XSLT stylesheets and expressions in XQuery and XPath can
refer to collations using collation URIs. A collation is a set of
culture-specific rules that define how text should be sorted and which
differences between two pieces of text are considered significant
and which insignificant.
Before you begin
This article assumes some basic familiarity with the java.util.Locale
and java.text.Collator classes.
About this task
The processor does not interpret the collation URI in
any way -- it treats a collation URI merely as a sort of name for
the instance of the Java Collator
class that is associated with that URI. The XML API provides mechanisms
for specifying what will be the default collation URI at preparation-time
and for associating an instance of the Java Collator
class with a collation URI at execution-time.
All collation
URIs specified through the XML API must be absolute URI references.
In an XSLT stylesheet or an XQuery or XPath expression, any relative
URI reference that is used in a context where a collation URI is required
will be resolved against the base URI from the static context for
that expression -- that will ensure that even relative URI references
in the stylesheet or expression can be matched with the absolute URI
references specified through the XML API.

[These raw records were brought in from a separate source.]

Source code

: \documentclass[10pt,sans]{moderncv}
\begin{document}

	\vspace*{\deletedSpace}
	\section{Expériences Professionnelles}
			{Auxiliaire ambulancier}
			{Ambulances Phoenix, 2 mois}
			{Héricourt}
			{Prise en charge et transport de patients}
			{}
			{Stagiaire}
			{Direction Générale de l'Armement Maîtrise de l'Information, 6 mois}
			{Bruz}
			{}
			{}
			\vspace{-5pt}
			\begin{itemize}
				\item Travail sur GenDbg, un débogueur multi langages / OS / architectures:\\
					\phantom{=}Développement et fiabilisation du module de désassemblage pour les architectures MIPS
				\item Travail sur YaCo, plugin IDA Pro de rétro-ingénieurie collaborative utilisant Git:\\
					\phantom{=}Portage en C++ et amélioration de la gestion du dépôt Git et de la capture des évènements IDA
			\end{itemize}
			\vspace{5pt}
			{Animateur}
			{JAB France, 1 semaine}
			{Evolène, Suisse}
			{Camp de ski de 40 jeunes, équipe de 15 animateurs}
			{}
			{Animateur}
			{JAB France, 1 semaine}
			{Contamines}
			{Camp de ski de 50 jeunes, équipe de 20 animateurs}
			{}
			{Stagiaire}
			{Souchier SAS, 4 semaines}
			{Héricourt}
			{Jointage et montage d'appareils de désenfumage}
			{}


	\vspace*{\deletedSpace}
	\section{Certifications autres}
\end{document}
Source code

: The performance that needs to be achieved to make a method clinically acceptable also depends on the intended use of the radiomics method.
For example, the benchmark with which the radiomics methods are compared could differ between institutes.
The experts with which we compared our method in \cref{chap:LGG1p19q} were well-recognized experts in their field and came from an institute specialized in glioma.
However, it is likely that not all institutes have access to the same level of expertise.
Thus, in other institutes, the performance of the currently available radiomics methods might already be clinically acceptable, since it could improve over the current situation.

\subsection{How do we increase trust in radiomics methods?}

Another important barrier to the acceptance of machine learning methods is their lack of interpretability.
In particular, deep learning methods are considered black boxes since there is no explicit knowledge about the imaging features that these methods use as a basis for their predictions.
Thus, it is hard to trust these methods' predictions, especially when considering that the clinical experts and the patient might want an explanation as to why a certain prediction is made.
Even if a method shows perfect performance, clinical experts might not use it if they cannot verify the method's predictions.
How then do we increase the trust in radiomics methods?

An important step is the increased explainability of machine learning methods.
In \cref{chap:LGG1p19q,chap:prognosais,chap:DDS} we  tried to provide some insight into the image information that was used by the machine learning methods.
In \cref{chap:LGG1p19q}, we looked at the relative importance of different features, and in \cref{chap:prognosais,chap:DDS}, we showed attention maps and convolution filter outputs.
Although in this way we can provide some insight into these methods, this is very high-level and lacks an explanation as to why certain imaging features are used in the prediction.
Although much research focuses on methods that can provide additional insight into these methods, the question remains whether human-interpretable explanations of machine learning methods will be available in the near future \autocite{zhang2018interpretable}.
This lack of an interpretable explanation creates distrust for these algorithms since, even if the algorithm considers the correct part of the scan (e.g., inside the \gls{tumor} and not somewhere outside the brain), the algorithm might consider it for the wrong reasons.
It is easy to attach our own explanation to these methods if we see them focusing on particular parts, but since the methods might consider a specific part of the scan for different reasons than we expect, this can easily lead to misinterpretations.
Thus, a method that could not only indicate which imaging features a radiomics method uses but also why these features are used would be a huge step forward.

Limitations: - If a collation URI is bound with an instance of the Java Collator class that is not an instance
of java.text.RuleBasedCollator, certain operations will not be permitted
with that collation URI. In particular, the fn:starts-with, fn:ends-with,
fn:contains, fn:substring-before and fn:substring-after functions
are not supported with that collation URI.
- All instances of Collator that are currently included with the Java runtime environment are also
instances of java.text.RuleBasedCollator, so this is for most purposes
only a theoretical limitation. However, it is something to be aware
of if an application defines its own instances of the Java Collator class or defines subclasses the
Collator class that are not also instances of java.text.RuleBasedCollator.
Procedure
- Declare the default collation URI.
You can
specify what collation URI you want to use as the default for string
comparison operations by using the method setDefaultCollation method
on the XStaticContext interface. The default collation URI from the
XStaticContext interface will be used as the collation URI in string
comparison operations that do not explicitly specify a collation URI.
An XQuery expression can override the default collation URI
specified on the XStaticContext interface with the declare default
collation declaration. Similarly, an XSLT stylesheet can override
the default collation URI with the [xsl:]default-collation attribute.
XPath does not provide a means of overriding the default collation
URI. However, any XPath or XQuery expression or XSLT stylesheet that
performs string comparison operations can specify an explicit collation
URI to override the default collation URI.
If you do not explicitly
specify a default collation on any instance of the XStaticContext
interface you supply when you prepare your XSLT stylesheet or your
XQuery or XPath expression, the default collation URI for the stylesheet
or expression will be the Unicode code-point collation URI: http://www.w3.org/2005/xpath-functions/collation/codepoint/.
You
can use the Unicode code-point collation in situations where characters
must be identical Unicode characters to be considered to be equal.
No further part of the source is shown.